**THE PROBLEM**: Please write out exactly the lines that begin at the line containing "## Building the system" and run to the end of the records.

[Items from a dataset]
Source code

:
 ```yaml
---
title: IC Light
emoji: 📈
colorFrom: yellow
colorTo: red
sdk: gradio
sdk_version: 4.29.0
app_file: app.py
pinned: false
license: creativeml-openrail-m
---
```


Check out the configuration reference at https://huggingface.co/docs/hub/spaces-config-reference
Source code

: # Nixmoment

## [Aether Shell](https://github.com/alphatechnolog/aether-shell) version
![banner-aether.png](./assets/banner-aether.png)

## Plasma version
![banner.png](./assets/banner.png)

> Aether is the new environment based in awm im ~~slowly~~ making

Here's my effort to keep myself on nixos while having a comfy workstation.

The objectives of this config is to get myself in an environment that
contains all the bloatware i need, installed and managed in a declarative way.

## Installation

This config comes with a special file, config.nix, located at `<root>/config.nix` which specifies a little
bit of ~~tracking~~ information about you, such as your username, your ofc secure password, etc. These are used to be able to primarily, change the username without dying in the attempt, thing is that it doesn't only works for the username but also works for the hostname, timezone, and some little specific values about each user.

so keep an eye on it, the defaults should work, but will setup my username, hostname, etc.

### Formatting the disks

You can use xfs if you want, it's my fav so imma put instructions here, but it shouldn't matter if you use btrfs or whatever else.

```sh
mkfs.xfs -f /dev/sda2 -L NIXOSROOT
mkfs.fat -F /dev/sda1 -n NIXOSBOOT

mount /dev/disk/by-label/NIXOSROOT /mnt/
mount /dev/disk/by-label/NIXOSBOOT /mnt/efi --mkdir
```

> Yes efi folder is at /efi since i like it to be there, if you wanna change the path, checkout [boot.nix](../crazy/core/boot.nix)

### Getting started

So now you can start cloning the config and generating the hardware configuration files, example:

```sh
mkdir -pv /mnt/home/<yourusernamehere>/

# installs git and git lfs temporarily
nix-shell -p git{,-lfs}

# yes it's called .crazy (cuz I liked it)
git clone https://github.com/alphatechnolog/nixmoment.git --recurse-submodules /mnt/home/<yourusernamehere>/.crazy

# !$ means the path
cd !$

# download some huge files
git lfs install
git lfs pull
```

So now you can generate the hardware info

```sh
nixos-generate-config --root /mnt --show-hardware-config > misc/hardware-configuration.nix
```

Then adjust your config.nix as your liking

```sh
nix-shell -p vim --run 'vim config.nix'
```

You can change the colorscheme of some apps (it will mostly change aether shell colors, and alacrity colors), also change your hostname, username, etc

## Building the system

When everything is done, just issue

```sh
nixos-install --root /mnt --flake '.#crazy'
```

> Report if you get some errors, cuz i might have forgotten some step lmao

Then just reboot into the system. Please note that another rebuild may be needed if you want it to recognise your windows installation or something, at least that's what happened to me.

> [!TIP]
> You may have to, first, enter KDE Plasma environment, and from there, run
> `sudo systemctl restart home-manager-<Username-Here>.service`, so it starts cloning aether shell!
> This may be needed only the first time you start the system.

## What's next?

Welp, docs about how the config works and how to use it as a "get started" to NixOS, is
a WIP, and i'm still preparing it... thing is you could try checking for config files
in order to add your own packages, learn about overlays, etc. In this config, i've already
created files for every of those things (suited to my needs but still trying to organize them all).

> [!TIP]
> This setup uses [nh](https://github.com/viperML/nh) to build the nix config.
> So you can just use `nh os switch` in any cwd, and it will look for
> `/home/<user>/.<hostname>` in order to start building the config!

**SOLUTION**:
## Building the system

When everything is done, just issue

```sh
nixos-install --root /mnt --flake '.#crazy'
```

> Report if you get some errors, cuz i might have forgotten some step lmao

Then just reboot into the system. Please note that another rebuild may be needed if you want it to recognise your windows installation or something, at least that's what happened to me.

> [!TIP]
> You may have to, first, enter KDE Plasma environment, and from there, run
> `sudo systemctl restart home-manager-<Username-Here>.service`, so it starts cloning aether shell!
> This may be needed only the first time you start the system.

## What's next?

Welp, docs about how the config works and how to use it as a "get started" to NixOS, is
a WIP, and i'm still preparing it... thing is you could try checking for config files
in order to add your own packages, learn about overlays, etc. In this config, i've already
created files for every of those things (suited to my needs but still trying to organize them all).

> [!TIP]
> This setup uses [nh](https://github.com/viperML/nh) to build the nix config.
> So you can just use `nh os switch` in any cwd, and it will look for
> `/home/<user>/.<hostname>` in order to start building the config!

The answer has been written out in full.